• [Supplied material]:
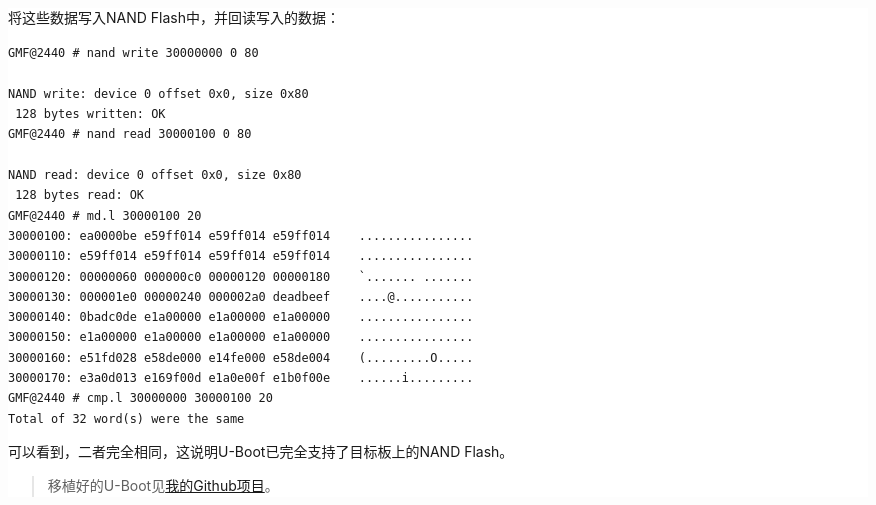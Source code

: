 将这些数据写入NAND Flash中，并回读写入的数据：
``` raw
GMF@2440 # nand write 30000000 0 80

NAND write: device 0 offset 0x0, size 0x80
 128 bytes written: OK
GMF@2440 # nand read 30000100 0 80

NAND read: device 0 offset 0x0, size 0x80
 128 bytes read: OK
GMF@2440 # md.l 30000100 20
30000100: ea0000be e59ff014 e59ff014 e59ff014    ................
30000110: e59ff014 e59ff014 e59ff014 e59ff014    ................
30000120: 00000060 000000c0 00000120 00000180    `....... .......
30000130: 000001e0 00000240 000002a0 deadbeef    ....@...........
30000140: 0badc0de e1a00000 e1a00000 e1a00000    ................
30000150: e1a00000 e1a00000 e1a00000 e1a00000    ................
30000160: e51fd028 e58de000 e14fe000 e58de004    (.........O.....
30000170: e3a0d013 e169f00d e1a0e00f e1b0f00e    ......i.........
GMF@2440 # cmp.l 30000000 30000100 20
Total of 32 word(s) were the same
```

可以看到，二者完全相同，这说明U-Boot已完全支持了目标板上的NAND Flash。

> 移植好的U-Boot见[我的Github项目](https://github.com/g199209/U-Boot_201605_S3C2440)。
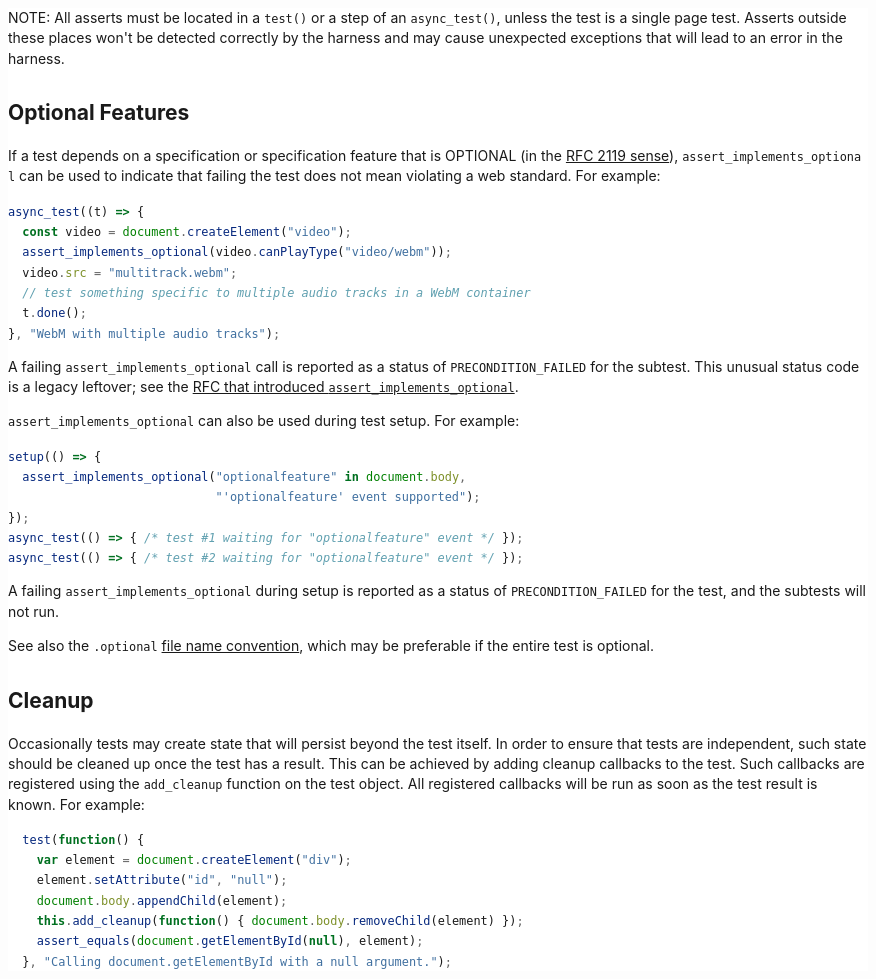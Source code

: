 NOTE: All asserts must be located in a `test()` or a step of an
`async_test()`, unless the test is a single page test. Asserts outside
these places won't be detected correctly by the harness and may cause
unexpected exceptions that will lead to an error in the harness.

## Optional Features ##

If a test depends on a specification or specification feature that is OPTIONAL
(in the [RFC 2119 sense](https://tools.ietf.org/html/rfc2119)),
`assert_implements_optional` can be used to indicate that failing the test does
not mean violating a web standard. For example:

```js
async_test((t) => {
  const video = document.createElement("video");
  assert_implements_optional(video.canPlayType("video/webm"));
  video.src = "multitrack.webm";
  // test something specific to multiple audio tracks in a WebM container
  t.done();
}, "WebM with multiple audio tracks");
```

A failing `assert_implements_optional` call is reported as a status of
`PRECONDITION_FAILED` for the subtest. This unusual status code is a legacy
leftover; see the [RFC that introduced
`assert_implements_optional`](https://github.com/web-platform-tests/rfcs/pull/48).

`assert_implements_optional` can also be used during test setup. For example:

```js
setup(() => {
  assert_implements_optional("optionalfeature" in document.body,
                             "'optionalfeature' event supported");
});
async_test(() => { /* test #1 waiting for "optionalfeature" event */ });
async_test(() => { /* test #2 waiting for "optionalfeature" event */ });
```

A failing `assert_implements_optional` during setup is reported as a status of
`PRECONDITION_FAILED` for the test, and the subtests will not run.

See also the `.optional` [file name convention](file-names.md), which may be
preferable if the entire test is optional.

## Cleanup ##

Occasionally tests may create state that will persist beyond the test itself.
In order to ensure that tests are independent, such state should be cleaned
up once the test has a result. This can be achieved by adding cleanup
callbacks to the test. Such callbacks are registered using the `add_cleanup`
function on the test object. All registered callbacks will be run as soon as
the test result is known. For example:

```js
  test(function() {
    var element = document.createElement("div");
    element.setAttribute("id", "null");
    document.body.appendChild(element);
    this.add_cleanup(function() { document.body.removeChild(element) });
    assert_equals(document.getElementById(null), element);
  }, "Calling document.getElementById with a null argument.");
```
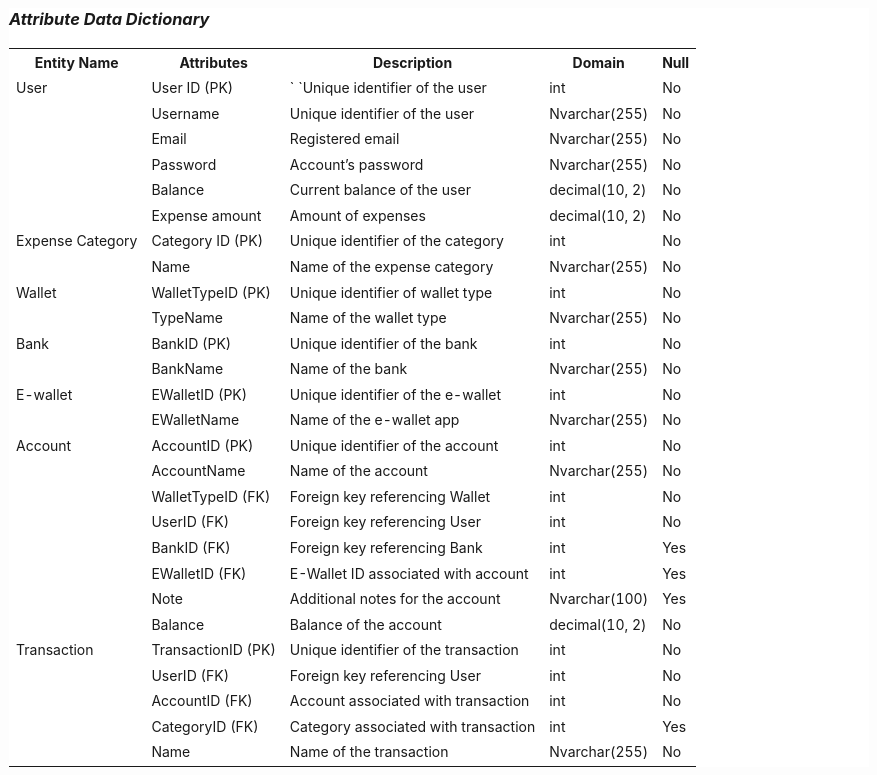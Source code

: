 

### <a name="_rrdf5dmhe035"></a>***Attribute Data Dictionary***


<table><tr><th valign="top"><b>Entity Name</b></th><th valign="top"><b>Attributes</b></th><th valign="top"><b>Description</b></th><th valign="top"><b>Domain</b></th><th valign="top"><b>Null</b></th></tr>
<tr><td rowspan="6" valign="top">User</td><td valign="top">User ID (PK)</td><td valign="top">` `Unique identifier of the user </td><td valign="top">int</td><td valign="top">No</td></tr>
<tr><td valign="top">Username </td><td valign="top">Unique identifier of the user </td><td valign="top">Nvarchar(255)</td><td valign="top">No</td></tr>
<tr><td valign="top">Email </td><td valign="top">Registered email</td><td valign="top">Nvarchar(255)</td><td valign="top">No</td></tr>
<tr><td valign="top">Password </td><td valign="top">Account’s password</td><td valign="top">Nvarchar(255)</td><td valign="top">No</td></tr>
<tr><td valign="top">Balance</td><td valign="top">Current balance of the user </td><td valign="top">decimal(10, 2)</td><td valign="top">No</td></tr>
<tr><td valign="top">Expense amount</td><td valign="top">Amount of expenses</td><td valign="top">decimal(10, 2)</td><td valign="top">No</td></tr>
<tr><td rowspan="2" valign="top">Expense Category</td><td valign="top">Category ID (PK)</td><td valign="top">Unique identifier of the category</td><td valign="top">int</td><td valign="top">No</td></tr>
<tr><td valign="top">Name</td><td valign="top">Name of the expense category </td><td valign="top">Nvarchar(255)</td><td valign="top">No</td></tr>
<tr><td rowspan="2" valign="top">Wallet</td><td valign="top">WalletTypeID (PK)</td><td valign="top">Unique identifier of wallet type</td><td valign="top">int</td><td valign="top">No</td></tr>
<tr><td valign="top">TypeName</td><td valign="top">Name of the wallet type</td><td valign="top">Nvarchar(255) </td><td valign="top">No</td></tr>
<tr><td rowspan="2" valign="top">Bank</td><td valign="top">BankID (PK)</td><td valign="top">Unique identifier of the bank</td><td valign="top">int</td><td valign="top">No</td></tr>
<tr><td valign="top">BankName</td><td valign="top">Name of the bank</td><td valign="top">Nvarchar(255) </td><td valign="top">No</td></tr>
<tr><td rowspan="2" valign="top">E-wallet</td><td valign="top">EWalletID (PK)</td><td valign="top">Unique identifier of the e-wallet</td><td valign="top">int</td><td valign="top">No</td></tr>
<tr><td valign="top">EWalletName</td><td valign="top">Name of the e-wallet app</td><td valign="top">Nvarchar(255) </td><td valign="top">No</td></tr>
<tr><td rowspan="8" valign="top">Account</td><td valign="top">AccountID (PK)</td><td valign="top">Unique identifier of the account</td><td valign="top">int</td><td valign="top">No</td></tr>
<tr><td valign="top">AccountName </td><td valign="top">Name of the account</td><td valign="top">Nvarchar(255)</td><td valign="top">No</td></tr>
<tr><td valign="top">WalletTypeID (FK)</td><td valign="top">Foreign key referencing Wallet</td><td valign="top">int</td><td valign="top">No</td></tr>
<tr><td valign="top">UserID (FK)</td><td valign="top">Foreign key referencing User  </td><td valign="top">int</td><td valign="top">No</td></tr>
<tr><td valign="top">BankID (FK)</td><td valign="top">Foreign key referencing Bank</td><td valign="top">int</td><td valign="top">Yes</td></tr>
<tr><td valign="top">EWalletID (FK) </td><td valign="top">E-Wallet ID associated with account</td><td valign="top">int</td><td valign="top">Yes</td></tr>
<tr><td valign="top">Note</td><td valign="top">Additional notes for the account</td><td valign="top">Nvarchar(100)</td><td valign="top">Yes</td></tr>
<tr><td valign="top">Balance</td><td valign="top">Balance of the account </td><td valign="top">decimal(10, 2)</td><td valign="top">No</td></tr>
<tr><td rowspan="9" valign="top">Transaction</td><td valign="top">TransactionID (PK)</td><td valign="top">Unique identifier of the transaction</td><td valign="top">int</td><td valign="top">No</td></tr>
<tr><td valign="top">UserID (FK)</td><td valign="top">Foreign key referencing User</td><td valign="top">int</td><td valign="top">No</td></tr>
<tr><td valign="top">AccountID (FK)</td><td valign="top">Account associated with transaction</td><td valign="top">int</td><td valign="top">No</td></tr>
<tr><td valign="top">CategoryID (FK)</td><td valign="top">Category associated with transaction</td><td valign="top">int</td><td valign="top">Yes</td></tr>
<tr><td valign="top">Name</td><td valign="top">Name of the transaction</td><td valign="top">Nvarchar(255)</td><td valign="top">No</td></tr>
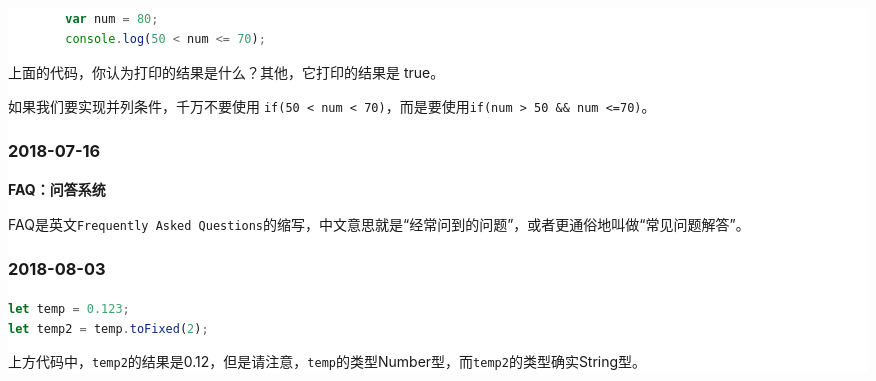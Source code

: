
 ```javascript
        var num = 80;
        console.log(50 < num <= 70);
```

上面的代码，你认为打印的结果是什么？其他，它打印的结果是 true。

如果我们要实现并列条件，千万不要使用 `if(50 < num < 70)`，而是要使用`if(num > 50 && num <=70)`。


### 2018-07-16

**FAQ：问答系统**

FAQ是英文`Frequently Asked Questions`的缩写，中文意思就是“经常问到的问题”，或者更通俗地叫做“常见问题解答”。


### 2018-08-03

```javascript
let temp = 0.123;
let temp2 = temp.toFixed(2);
```


上方代码中，`temp2`的结果是0.12，但是请注意，`temp`的类型Number型，而`temp2`的类型确实String型。


















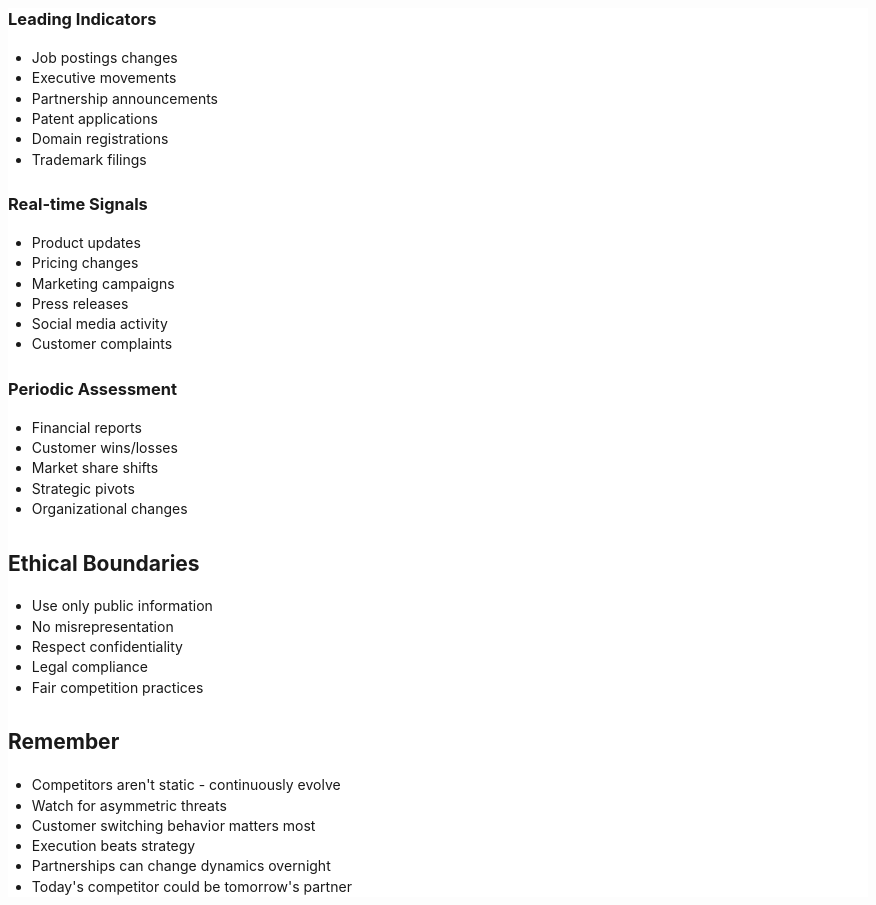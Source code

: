 ### Leading Indicators

- Job postings changes
- Executive movements
- Partnership announcements
- Patent applications
- Domain registrations
- Trademark filings

### Real-time Signals

- Product updates
- Pricing changes
- Marketing campaigns
- Press releases
- Social media activity
- Customer complaints

### Periodic Assessment

- Financial reports
- Customer wins/losses
- Market share shifts
- Strategic pivots
- Organizational changes

## Ethical Boundaries

- Use only public information
- No misrepresentation
- Respect confidentiality
- Legal compliance
- Fair competition practices

## Remember

- Competitors aren't static - continuously evolve
- Watch for asymmetric threats
- Customer switching behavior matters most
- Execution beats strategy
- Partnerships can change dynamics overnight
- Today's competitor could be tomorrow's partner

• [Exercise directions]: A single number is the whole answer: how many lines in the data above hold the string "harness".

• [Exercise answer]: 2